Same is different.
Sometimes it’s the little changes that make all the difference, at least as far as chemical analysis is concerned.
Say you’re monitoring an industrial chemical process, such as the production of a pharmaceutical compound, with some kind of spectrometer. At some point, this spectrometer breaks, so you replace it with a near enough identical version. Now, you wouldn’t expect this to have too much effect on your chemical analysis, but it does.
You don’t even have to replace the spectrometer for your analysis to go awry. It could happen because your spectrometer is getting old or simply because the surrounding temperature changes.
The reason for this is that even tiny changes can affect something as complex as a chemical analysis. Because of unavoidable differences in things like the alignment of optical components, even supposedly identical spectrometers will produce slightly different responses to the same chemical compounds. Similarly, wear and tear will cause the same spectrometer to produce slightly different responses over time, while changes in temperature can also affect the response.
These changes will often be especially noticeable if you have used the responses to produce a multivariate calibration model; allowing you, for example, to determine the exact concentration of active ingredient in the pharmaceutical compound. If the spectral data feeding into the model changes, even though the underlying chemical compounds stay the same, then your model is going to start producing inaccurate information.
‘I always encounter situations where an established calibration model cannot be used for an extended period, due the almost inevitable changes in the instrumental response or variations in the measurement conditions,’ explains Zeng-Ping Chen, a chemist at Hunan University in China. ‘Therefore, methods for calibration model maintenance are needed to prevent degradation in the accuracy and reliability of multivariate calibration models.’
There are a number of methods for dealing with these inevitable changes. One is simply to update the model using a sample of the new data; another is to compare the model predictions for the new data with actual values and then apply an appropriate correction factor to the predictions.Yet another is to deduce a function that transforms a sample of the new data into the old data, allowing all the new data to be converted into the equivalent old data, which can then be fed into the model.

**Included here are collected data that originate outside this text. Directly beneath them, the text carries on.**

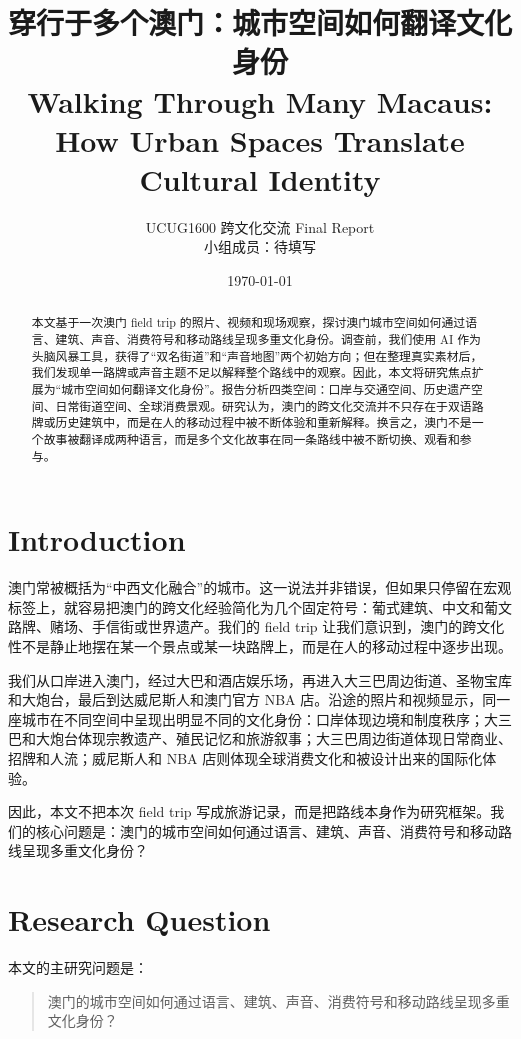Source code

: \documentclass[12pt,a4paper]{article}
\title{穿行于多个澳门：城市空间如何翻译文化身份\\
\large Walking Through Many Macaus: How Urban Spaces Translate Cultural Identity}
\author{UCUG1600 跨文化交流 Final Report\\小组成员：待填写}
\date{\today}
\begin{document}
\maketitle

\begin{abstract}
本文基于一次澳门 field trip 的照片、视频和现场观察，探讨澳门城市空间如何通过语言、建筑、声音、消费符号和移动路线呈现多重文化身份。调查前，我们使用 AI 作为头脑风暴工具，获得了“双名街道”和“声音地图”两个初始方向；但在整理真实素材后，我们发现单一路牌或声音主题不足以解释整个路线中的观察。因此，本文将研究焦点扩展为“城市空间如何翻译文化身份”。报告分析四类空间：口岸与交通空间、历史遗产空间、日常街道空间、全球消费景观。研究认为，澳门的跨文化交流并不只存在于双语路牌或历史建筑中，而是在人的移动过程中被不断体验和重新解释。换言之，澳门不是一个故事被翻译成两种语言，而是多个文化故事在同一条路线中被不断切换、观看和参与。
\end{abstract}

\section{Introduction}

澳门常被概括为“中西文化融合”的城市。这一说法并非错误，但如果只停留在宏观标签上，就容易把澳门的跨文化经验简化为几个固定符号：葡式建筑、中文和葡文路牌、赌场、手信街或世界遗产。我们的 field trip 让我们意识到，澳门的跨文化性不是静止地摆在某一个景点或某一块路牌上，而是在人的移动过程中逐步出现。

我们从口岸进入澳门，经过大巴和酒店娱乐场，再进入大三巴周边街道、圣物宝库和大炮台，最后到达威尼斯人和澳门官方 NBA 店。沿途的照片和视频显示，同一座城市在不同空间中呈现出明显不同的文化身份：口岸体现边境和制度秩序；大三巴和大炮台体现宗教遗产、殖民记忆和旅游叙事；大三巴周边街道体现日常商业、招牌和人流；威尼斯人和 NBA 店则体现全球消费文化和被设计出来的国际化体验。

因此，本文不把本次 field trip 写成旅游记录，而是把路线本身作为研究框架。我们的核心问题是：澳门的城市空间如何通过语言、建筑、声音、消费符号和移动路线呈现多重文化身份？

\section{Research Question}

本文的主研究问题是：

\begin{quote}
澳门的城市空间如何通过语言、建筑、声音、消费符号和移动路线呈现多重文化身份？
\end{quote}
\end{document}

But none of the available methods really appealed to Chen, as they all have their limitations, so together with colleagues from Hunan University and the University of Strathclyde in Scotland he decided to develop his own. Termed Spectral Space Transformation (SST), it is basically an improved method for determining a function for converting new data into equivalent old data. SST does this by plotting samples of the old and new spectral data in two different spaces, and then determining a function for converting between the two spaces.
On testing SST, one advanatge that quickly became clear is that it can produce an accurate function with small sample sizes. Obviously, large samples sizes help to produce more accurate functions, model updates and correction factors, but at the expense of time and complexity. Chen and his team found that SST could work with smaller samples than the other models, while still producing accurate functions.
To show this, Chen and his team compared SST with the other methods on two sets of spectral data of pharmaceutical tablets, produced by two infrared spectrometers. This data was fed into a calibration model designed to determine active ingredient concentrations, which was originally developed from the data produced by just one of the spectrometers.
Overall, Chen and his team found that the SST-converted data produced more accurate concentration predictions than the data converted by the other methods. Even increasing the sample size for the other methods didn’t allow them to catch up with SST, because their accuracy tended to plateau beyond a certain sample size.
They also tested SST on the spectral data produced two infrared spectrometers analysing a mixture of three organic molecules. Once again, a calibration model designed to determine the concentrations of these molecules produced more accurate predictions with the SST-converted data than the data converted by any of the other methods.
Chen and his team claim that SST can work with any spectral data, including the data produced by a mass spectrometer, although they haven’t actually tried this out yet. What they are now doing, however, is using SST to help monitor the industrial production of cigarettes.